Eating Just Before Bedtime

Archived Q&A and Reviews

18-month-old won't eat dinner - wakes up to eat

Dec 2005

My 18 month old son wakes up, crying, two or three times a night. When I go in, he tells me he is hungry and I dutifully will go with him to the kitchen and feed him yogurt or a banana. A couple of times I have even made him a scrambled egg (at 2:30 in the morning! Who is this person?!) The only reason I do this is because he doesn't eat very much at dinnertime any more, so I feel guilty that he may indeed be hungry. I know that by feeding him at night he will come to expect it...and has....but on the other hand, what if he really IS hungry? How can I get him to eat more at dinner? I did sleep train him when he was 9-10 months old and is this just another sleep training situation? I'm exhausted and I need him to sleep through the night like he used to. So, has anyone ever gone through this and what did you do?
sleeping over a hot stove

It will not hurt him to be hungry for one night. He will learn to eat more at dinnertime!
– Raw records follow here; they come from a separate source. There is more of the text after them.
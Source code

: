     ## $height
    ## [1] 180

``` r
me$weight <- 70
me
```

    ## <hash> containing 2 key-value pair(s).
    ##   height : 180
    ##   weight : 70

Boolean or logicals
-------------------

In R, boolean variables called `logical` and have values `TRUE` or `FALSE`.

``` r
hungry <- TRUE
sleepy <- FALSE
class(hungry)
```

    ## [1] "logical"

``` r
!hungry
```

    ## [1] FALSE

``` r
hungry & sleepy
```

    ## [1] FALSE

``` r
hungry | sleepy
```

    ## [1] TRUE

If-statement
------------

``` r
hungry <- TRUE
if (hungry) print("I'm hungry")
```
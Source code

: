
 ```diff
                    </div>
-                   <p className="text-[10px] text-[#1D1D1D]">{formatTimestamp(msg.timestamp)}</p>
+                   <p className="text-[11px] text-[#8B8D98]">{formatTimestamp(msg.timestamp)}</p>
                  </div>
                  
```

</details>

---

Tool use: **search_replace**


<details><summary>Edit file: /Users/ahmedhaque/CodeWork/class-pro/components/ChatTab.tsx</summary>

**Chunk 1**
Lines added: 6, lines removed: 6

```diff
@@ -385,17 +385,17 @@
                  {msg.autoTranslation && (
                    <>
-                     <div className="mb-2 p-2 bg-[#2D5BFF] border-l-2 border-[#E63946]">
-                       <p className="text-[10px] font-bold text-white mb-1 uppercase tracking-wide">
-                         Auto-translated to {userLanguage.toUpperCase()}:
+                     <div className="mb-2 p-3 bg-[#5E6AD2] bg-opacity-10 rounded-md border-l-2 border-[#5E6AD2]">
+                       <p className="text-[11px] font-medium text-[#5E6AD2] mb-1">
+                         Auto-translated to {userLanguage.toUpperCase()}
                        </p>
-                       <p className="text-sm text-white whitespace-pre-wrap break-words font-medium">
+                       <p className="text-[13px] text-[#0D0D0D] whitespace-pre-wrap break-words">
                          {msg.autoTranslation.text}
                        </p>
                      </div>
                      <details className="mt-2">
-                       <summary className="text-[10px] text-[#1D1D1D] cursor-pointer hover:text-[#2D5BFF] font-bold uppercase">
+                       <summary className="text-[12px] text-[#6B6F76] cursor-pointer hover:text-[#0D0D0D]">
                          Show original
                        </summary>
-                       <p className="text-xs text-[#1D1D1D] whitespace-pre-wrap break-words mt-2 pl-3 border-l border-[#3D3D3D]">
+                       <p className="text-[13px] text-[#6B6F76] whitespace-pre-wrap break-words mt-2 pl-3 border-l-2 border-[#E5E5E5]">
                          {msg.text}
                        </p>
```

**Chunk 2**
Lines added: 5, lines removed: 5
This is a lesson I have recently learned, in a different context. My husband disappears into our only bathroom for 30 minutes each morning for his shower, etc. My son would always wait until my husband was in the shower to want to go to the potty, and we couldn't convince him to do it beforehand. We are in the middle of potty training, and of course I want him to go when he has to go, so I would either knock on the bathroom door and have him go in (which my husband hates) or have my son pee in a little bowl, and pour it into the toilet when the bathroom is free. I don't like using the little bowl. After a few times, my son would ONLY want to use the little bowl, not the real potty, so he would intentionally wait until the bathroom was in use. Finally I got sick of it, and when he had to use the potty and my husband was in the shower, I said, ''You just have to wait.'' He cried and got mad, and wet his pullup. But the next day he went right in to use the potty before my husband's shower, and he has ever since.

So the lesson is, he didn't learn that he couldn't use the potty when the bathroom was in use, until I really showed him. I think the same thing will happen when you stop giving your son food at night. You should say at dinnertime that there won't be any more midnight snacks, and then stick to it. In the morning give him a big breakfast, and then repeat at dinnertime that he won't get food in the middle of the night. I don't think it will take him too long. anon

This is one of those lovely times when you get to tell yourself entirely unsatisfying (but totally true) things like ''I decide what food to offer, and WHEN, and my child decides whether or not to eat.'' Then you decide that dinner, perhaps a bedtime snack, and breakfast, are when to offer food. Tell your son, both before the fact, and then every time he wakes up, that night is not a time for food, night is a time for sleeping. Repeat it ad nauseum every time he wakes up. Say it calmly, and say nothing else. Sit with him and offer comfort if you like. Perhaps provide a sippy cup of water for him. But under no circumstances feed him in the middle of the night, not even milk, not even if he ate nothing the day before, not even if he cries and cries. Kids are way smarter than we sometimes give them credit for. He will figure out that he better eat dinner if he is hungry.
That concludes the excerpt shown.